The two coexist — high-priority rules use the CI-as-gate model; the bulk of rules use the dashboard model.

Distinct from runtime APM¶

Aspect	Runtime APM	Build-time tech-debt detection
What's measured	Latency, errors, throughput	Code-level signals
Cost	Always-on instrumentation	Build-time only
Visibility into unexercised paths	None	Full
Connection to code	Indirect (via traces)	Direct (rule + line)

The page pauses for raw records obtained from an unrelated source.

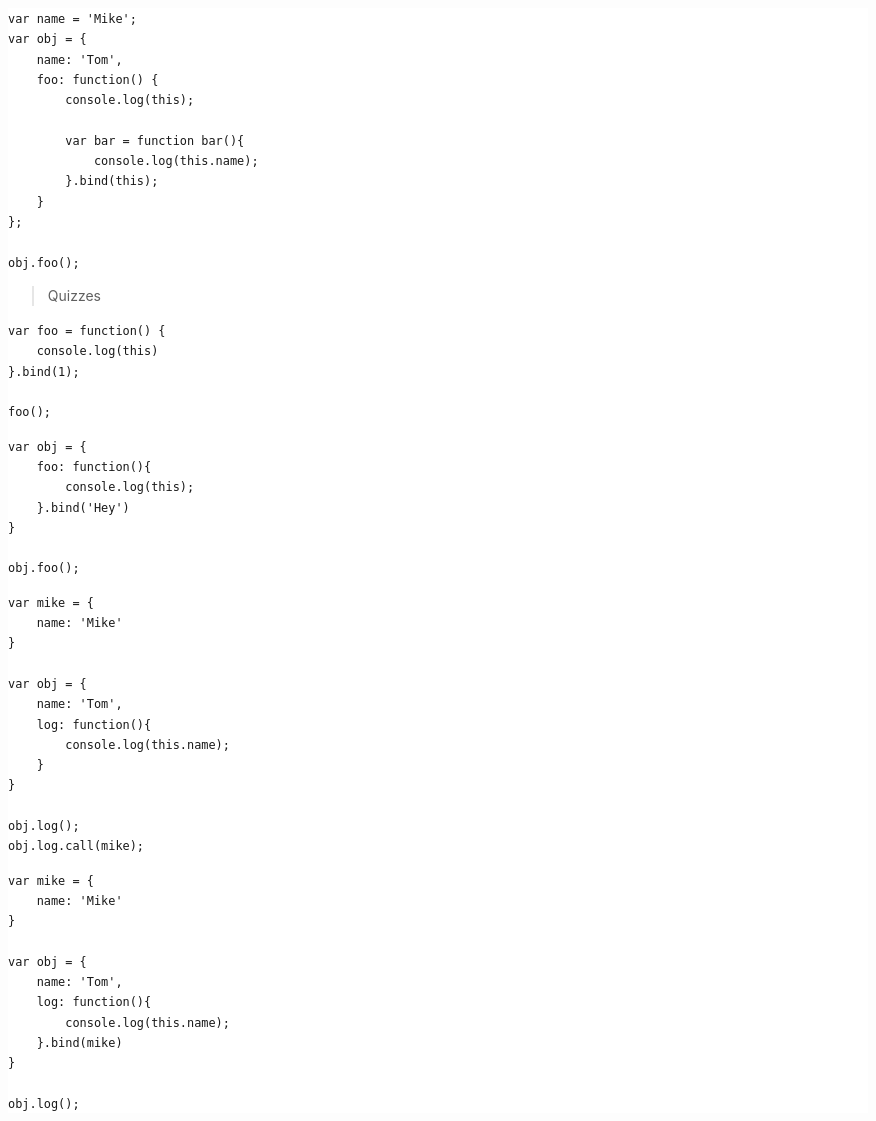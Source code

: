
 ```
var name = 'Mike';
var obj = {
    name: 'Tom',
    foo: function() {
        console.log(this);

        var bar = function bar(){
            console.log(this.name);
        }.bind(this);
    }
};

obj.foo();
```


> Quizzes

```
var foo = function() {
    console.log(this)
}.bind(1);

foo();
```

```
var obj = {
    foo: function(){
        console.log(this);
    }.bind('Hey')
}

obj.foo();
```

```
var mike = {
    name: 'Mike'
}

var obj = {
    name: 'Tom',
    log: function(){
        console.log(this.name);
    }
}

obj.log();
obj.log.call(mike);
```

```
var mike = {
    name: 'Mike'
}

var obj = {
    name: 'Tom',
    log: function(){
        console.log(this.name);
    }.bind(mike)
}

obj.log();
```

APM tells you what's slow / failing in production; build-time tech-debt detection tells you what's structurally wrong in the codebase. Both feed prioritization but at different layers.

Adjacent patterns¶

patterns/centralized-fleet-wide-rule-catalog — the rule- distribution pattern this pattern is the use case for.
patterns/bundled-rules-auto-scoped-to-library-consumers — the substrate that makes scoping rules to specific libraries practical.
patterns/static-analysis-as-cross-repo-impact-discovery — the API-surface-discovery use case this pattern enables.
patterns/api-stability-annotations — the lifecycle-marking discipline build-time tech-debt detection enforces.

Hard problems¶

Severity calibration. Tagging a rule High vs Medium is a value judgment; over-tagging High erodes signal, under- tagging hides urgent debt.
False-positive tax. A noisy rule produces too many violations to be actionable. Every rule needs precision- tuning; some rules can never be precise enough.
Dashboard fatigue. 1M issues is too many to look at; operators rely on aggregations, but aggregations can hide individual urgent issues.
Rule authoring overhead. Each new rule is a research + design + testing investment. Catalogs grow slowly.
Cross-language gaps. Bytecode-based rules cover JVM languages uniformly; for Python/Go/Rust services, a different stack is needed.

Seen in¶

sources/2026-05-08-netflix-scaling-archunit-with-nebula-archrules — first canonical wiki naming. Netflix's 358-rule × 5,000-repo × ~1M-issue deployment is the canonical instance, framed verbatim as "identify the areas carrying the most critical technical debt" via dashboard-driven prioritization.